What is the rate of release from the second reservoir? Answer would be different if there were a drop every second of that 5 seconds as compared to a drop once during that 5 seconds. However, I did sort of get started so here it is:

The way I would approach it but then I'm not so great at probability problems so I would hope for other comments also.
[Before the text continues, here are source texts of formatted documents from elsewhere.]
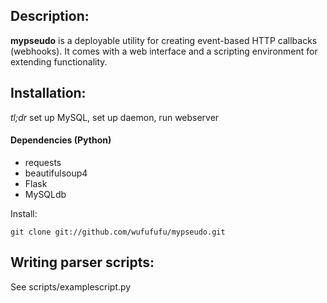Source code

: ## Description:

**mypseudo** is a deployable utility for creating event-based HTTP callbacks (webhooks). It comes with a web interface and a scripting environment for extending functionality.

## Installation:

*tl;dr* set up MySQL, set up daemon, run webserver

#### Dependencies (Python)
* requests
* beautifulsoup4
* Flask
* MySQLdb

Install:
  
    git clone git://github.com/wufufufu/mypseudo.git


## Writing parser scripts:

See scripts/examplescript.py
Will need to fix, but assume 100 pellets to start with [as number of pellets get very large, we get a 10% chance each time rather that the reduced percent if there are a 'small' number of pellets to start with]. The probability that a black pellet will be released is 1 minus the probability that both pellets will be white = 1 - \(\displaystyle \frac{90}{100}\frac{89}{99}\). So, on average, every 2 seconds about 0.19091 pellets are released from the main reservoir or about 9.545% of the time a black pellet is released from the main reservoir. During that 9.545% of the time Whoops - got stuck.
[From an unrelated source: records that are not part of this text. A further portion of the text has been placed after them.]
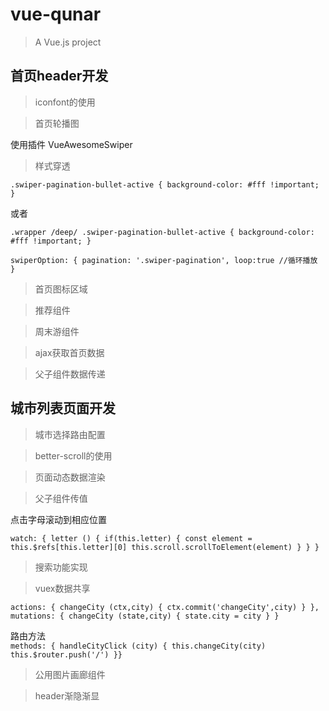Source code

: # vue-qunar

> A Vue.js project

## 首页header开发
>iconfont的使用

>首页轮播图

使用插件 VueAwesomeSwiper

>样式穿透

`.swiper-pagination-bullet-active {
    background-color: #fff !important;
  }`


或者

`.wrapper /deep/ .swiper-pagination-bullet-active {
    background-color: #fff !important;
  }`
  
`swiperOption: {
                pagination: '.swiper-pagination',
                loop:true //循环播放
               }`

>首页图标区域

>推荐组件

>周末游组件

>ajax获取首页数据

>父子组件数据传递


## 城市列表页面开发

>城市选择路由配置

<router-link to="/city"></router-link>

>better-scroll的使用

>页面动态数据渲染

>父子组件传值

点击字母滚动到相应位置

`watch: {
      letter () {
        if(this.letter) {
          const element = this.$refs[this.letter][0]
          this.scroll.scrollToElement(element)
        }
      }
    }`
    
>搜索功能实现

>vuex数据共享

`actions: {
      changeCity (ctx,city) {
        ctx.commit('changeCity',city)
      }
    },
    mutations: {
        changeCity (state,city) {
          state.city = city
        }
      }`
      
 路由方法     
      `methods: {
        handleCityClick (city) {
          this.changeCity(city)
          this.$router.push('/')
       }}`
       
>公用图片画廊组件

>header渐隐渐显
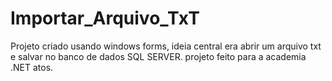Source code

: # Importar_Arquivo_TxT
Projeto criado usando windows forms, ideia central era abrir um arquivo txt e salvar no banco de dados SQL SERVER. projeto feito para a academia .NET atos. 
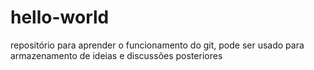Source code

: # hello-world
repositório para aprender o funcionamento do git, pode ser usado para armazenamento de ideias e discussões posteriores
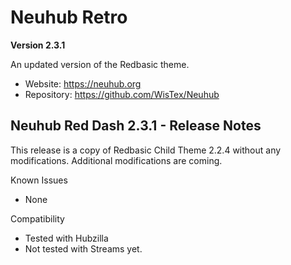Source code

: # Neuhub Retro

**Version 2.3.1**

An updated version of the Redbasic theme.

* Website: https://neuhub.org
* Repository: https://github.com/WisTex/Neuhub

## Neuhub Red Dash 2.3.1 - Release Notes

This release is a copy of Redbasic Child Theme 2.2.4 without any modifications. Additional modifications are coming.

Known Issues
* None

Compatibility
* Tested with Hubzilla
* Not tested with Streams yet.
NOTE: We are assuming that the reservoirs are being refilled each time with the same type of pellets which were released in order to keep the probabilities the same each time. Either that or the population of black and white pellets is so large that depletion makes no significant difference in the probability over the length of time of 'the experiment'. We are also assuming that the second drop has a memory, i.e. suppose we had a drop a black pellet from the main reservoir and during the time of the five seconds of release from the second reservoir, we have another drop of a black pellet from the main reservoir. Then that additional 5 seconds would just get tacked on to the end of the first five seconds and so forth. That would also apply to the secondary release.

 

[woodsielord]

What is the rate of release from the second reservoir?
...
We are assuming that the reservoirs are being refilled each time with the same type of pellets which were released in order to keep the probabilities the same each time. Either that or the population of black and white pellets is so large that depletion makes no significant difference in the probability over the length of time of 'the experiment'. We are also assuming that the second drop has a memory, i.e. suppose we had a drop a black pellet from the main reservoir and during the time of the five seconds of release from the second reservoir, we have another drop of a black pellet from the main reservoir. Then that additional 5 seconds would just get tacked on to the end of the first five seconds and so forth. That would also apply to the secondary release.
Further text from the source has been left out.